2 Market and Fundamental Data – Sources and Techniques
Data has always been an essential driver of trading, and traders have long made efforts to gain an advantage from access to superior information. These efforts date back at least to the rumors that the House of Rothschild benefited handsomely from bond purchases upon advance news about the British victory at Waterloo, which was carried by pigeons across the channel.
Today, investments in faster data access take the shape of the Go West consortium of leading high-frequency trading (HFT) firms that connects the Chicago Mercantile Exchange (CME) with Tokyo.
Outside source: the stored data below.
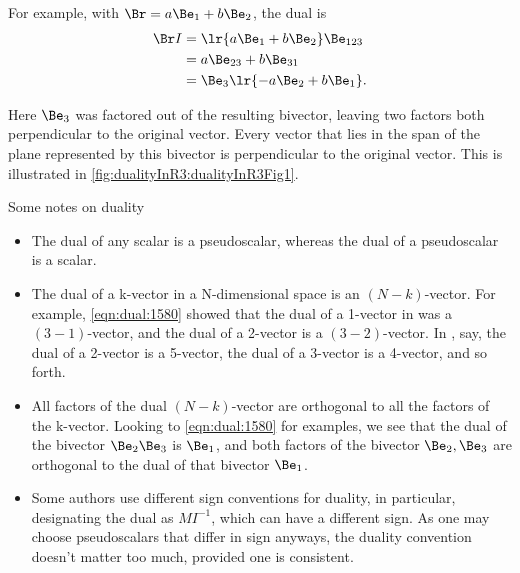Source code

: For example, with \( \Br = a \Be_1 + b \Be_2 \), the dual is
\begin{equation}\label{eqn:dual:1640}
\begin{aligned}
\Br I 
&= \lr{ a \Be_1 + b \Be_2 } \Be_{123} \\
&= a \Be_{23} + b \Be_{31} \\
&= \Be_3 \lr{ -a \Be_{2} + b \Be_{1} }.
\end{aligned}
\end{equation}

Here \( \Be_3 \) was factored out of the resulting bivector, leaving two factors both perpendicular to the original vector.  Every vector that lies in the span of the plane represented by this bivector is perpendicular to the original vector.
This is illustrated in \cref{fig:dualityInR3:dualityInR3Fig1}.



Some notes on duality

\begin{itemize}
\item The dual of any scalar is a pseudoscalar, whereas the dual of a pseudoscalar is a scalar.
\item The dual of a k-vector in a N-dimensional space is an \((N-k)\)-vector.
For example, \cref{eqn:dual:1580} showed that the dual of a 1-vector in  was a \((3-1)\)-vector, and the dual of a 2-vector is a \((3-2)\)-vector.  In , say, the dual of a 2-vector is a 5-vector, the dual of a 3-vector is a 4-vector, and so forth.
\item All factors of the dual \((N-k)\)-vector are orthogonal to all the factors of the k-vector.  Looking to \cref{eqn:dual:1580} for examples, we see that the dual of the bivector \( \Be_2 \Be_3 \) is \( \Be_1 \), and both factors of the bivector \( \Be_2, \Be_3 \) are orthogonal to the dual of that bivector \( \Be_1 \).
\item Some authors use different sign conventions for duality, in particular, designating the dual as \( M I^{-1} \), which can have a different sign.  As one may choose pseudoscalars that differ in sign anyways, the duality convention doesn't matter too much, provided one is consistent.
\end{itemize}

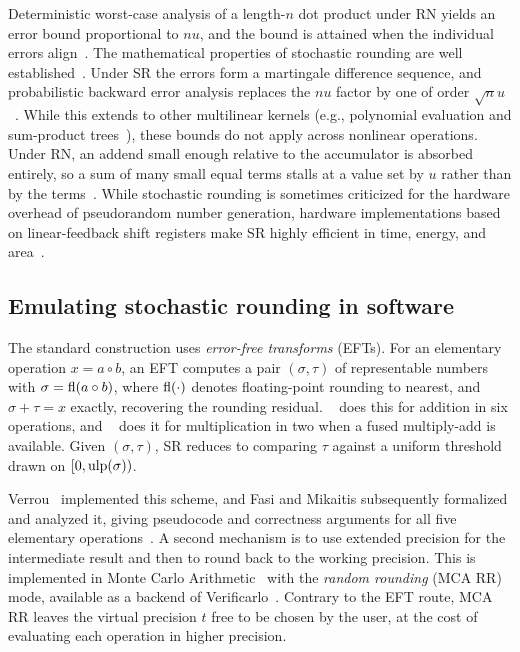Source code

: Deterministic worst-case analysis of a length-$n$ dot product under RN yields
an error bound proportional to $nu$, and the bound is attained when the
individual errors align~\citep{higham2002accuracy}.
The mathematical properties of stochastic rounding are well established~\citep{croci2022stochastic}.
Under SR the errors form a martingale difference sequence, and probabilistic
backward error analysis replaces the $nu$ factor by one of order
$\sqrt{n}u$~\citep{higham2019new,connolly2021stochastic}. While this extends to
other multilinear kernels (e.g., polynomial evaluation and sum-product
trees~\citep{de2025error}), these bounds do not apply across nonlinear
operations. Under RN, an addend small enough relative to
the accumulator is absorbed entirely, so a sum of many small equal terms stalls
at a value set by $u$ rather than by the terms~\citep{higham2002accuracy}.
While stochastic rounding is sometimes criticized for the hardware overhead of
pseudorandom number generation, hardware implementations based on
linear-feedback shift registers make SR highly efficient in time,
energy, and area~\citep{benali2024stochastic}.

\subsection{Emulating stochastic rounding in software}
\label{sec:background-eft}

The standard construction uses \emph{error-free transforms} (EFTs). For an
elementary operation $x = a \circ b$, an EFT computes a pair $(\sigma,\tau)$ of
representable numbers with $\sigma = \fl(a \circ b)$, where $\fl(\cdot)$ denotes
floating-point rounding to nearest, and $\sigma + \tau = x$ exactly, recovering
the rounding residual.
~\citep{dekker1971float} does this for addition in six operations,
and ~\citep{graillat2006improving} does it for multiplication in
two when a fused multiply-add is available. Given $(\sigma,\tau)$, SR reduces to
comparing $\tau$ against a uniform threshold drawn on $[0, \ulp(\sigma))$.

Verrou~\citep{fevotte2016verrou} implemented this scheme, and Fasi and Mikaitis
subsequently formalized and analyzed it, giving pseudocode and correctness
arguments for all five elementary operations~\citep{fasi2021algorithms}. A second
mechanism is to use extended precision for the intermediate result and then to
round back to the working precision. This is implemented in Monte Carlo
Arithmetic~\citep{parker1997monte} with the \emph{random rounding} (MCA RR) mode,
available as a backend of Verificarlo~\citep{denis2016verificarlo}. Contrary to
the EFT route, MCA RR leaves the virtual precision $t$ free to be chosen by the
user, at the cost of evaluating each operation in higher precision.


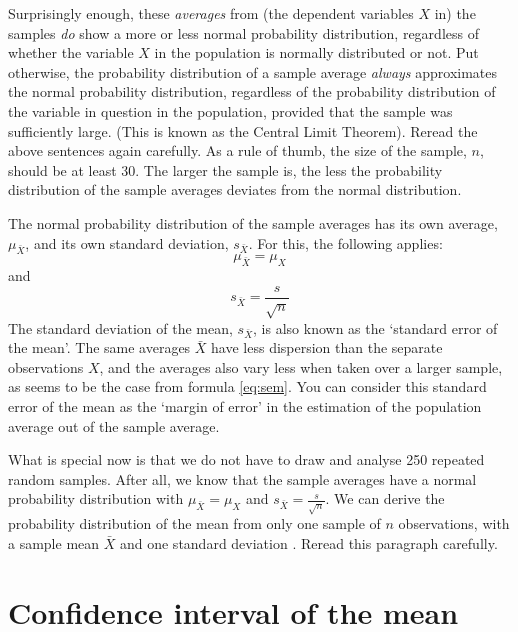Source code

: \documentclass[
]{book}
\begin{document}
Surprisingly enough, these \emph{averages} from (the dependent variables
\(X\) in) the samples \emph{do} show a more or less normal probability distribution,
regardless of whether the variable \(X\) in the population is normally distributed or
not. Put otherwise, the probability distribution of a sample average \emph{always}
approximates the normal probability distribution, regardless of the probability
distribution of the variable in question in the population, provided that the sample
was sufficiently large. (This is known as the Central Limit Theorem). Reread the
above sentences again carefully. As a rule of thumb, the size of the sample, \(n\),
should be at least 30. The larger the sample is, the less the probability
distribution of the sample averages deviates from the normal distribution.

The normal probability distribution of the sample averages has its own average,
\(\mu_{\bar{X}}\), and its own standard deviation,
\(s_{\bar{X}}\). For this, the following applies:
\begin{equation}
    \mu_{\bar{X}} = \mu_X
    \label{eq:meanofmean}
\end{equation}
and
\begin{equation}
    s_{\bar{X}} = \frac{s}{\sqrt{n}}
    \label{eq:sem}
\end{equation}
The standard deviation of the
mean, \(s_{\bar{X}}\), is also known as the `standard error of
the mean'. The same averages \(\bar{X}\) have less dispersion than the separate
observations \(X\), and the averages also vary less when taken over a larger
sample, as seems to be the case from formula \eqref{eq:sem}. You can consider this
standard error of the mean as the `margin of error' in the estimation
of the population average out of the sample average.

What is special now is that we do not have to draw and analyse 250 repeated
random samples. After all, we know that the sample averages have a normal
probability distribution with
\(\mu_{\bar{X}} = \mu_X\) and \(s_{\bar{X}} = \frac{s}{\sqrt{n}}\). We can
derive the probability distribution of the mean from only one sample of
\(n\) observations, with a sample mean \(\bar{X}\) and one standard
deviation \citep{Cumm12}. Reread this paragraph carefully.

\section{Confidence interval of the mean}\label{sec:confidenceinterval-mean}
\end{document}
The round-trip latency between the CME and the BATS (Better Alternative Trading System) exchanges in New York has dropped to close to the theoretical limit of eight milliseconds as traders compete to exploit arbitrage opportunities. At the same time, regulators and exchanges have started to introduce speed bumps that slow down trading to limit the adverse effects on competition of uneven access to information.
Traditionally, investors mostly relied on publicly available market and fundamental data. Efforts to create or acquire private datasets, for example, through proprietary surveys, were limited. Conventional strategies focus on equity fundamentals and build financial models on reported financials, possibly combined with industry or macro data to project earnings per share and stock prices. Alternatively, they leverage technical analysis to extract signals from market data using indicators computed from price and volume information.
Machine learning (ML) algorithms promise to exploit market and fundamental data more efficiently than human-defined rules and heuristics, particularly when combined with alternative data, which is the topic of the next chapter. We will illustrate how to apply ML algorithms ranging from linear models to recurrent neural networks (RNNs) to market and fundamental data and generate tradeable signals.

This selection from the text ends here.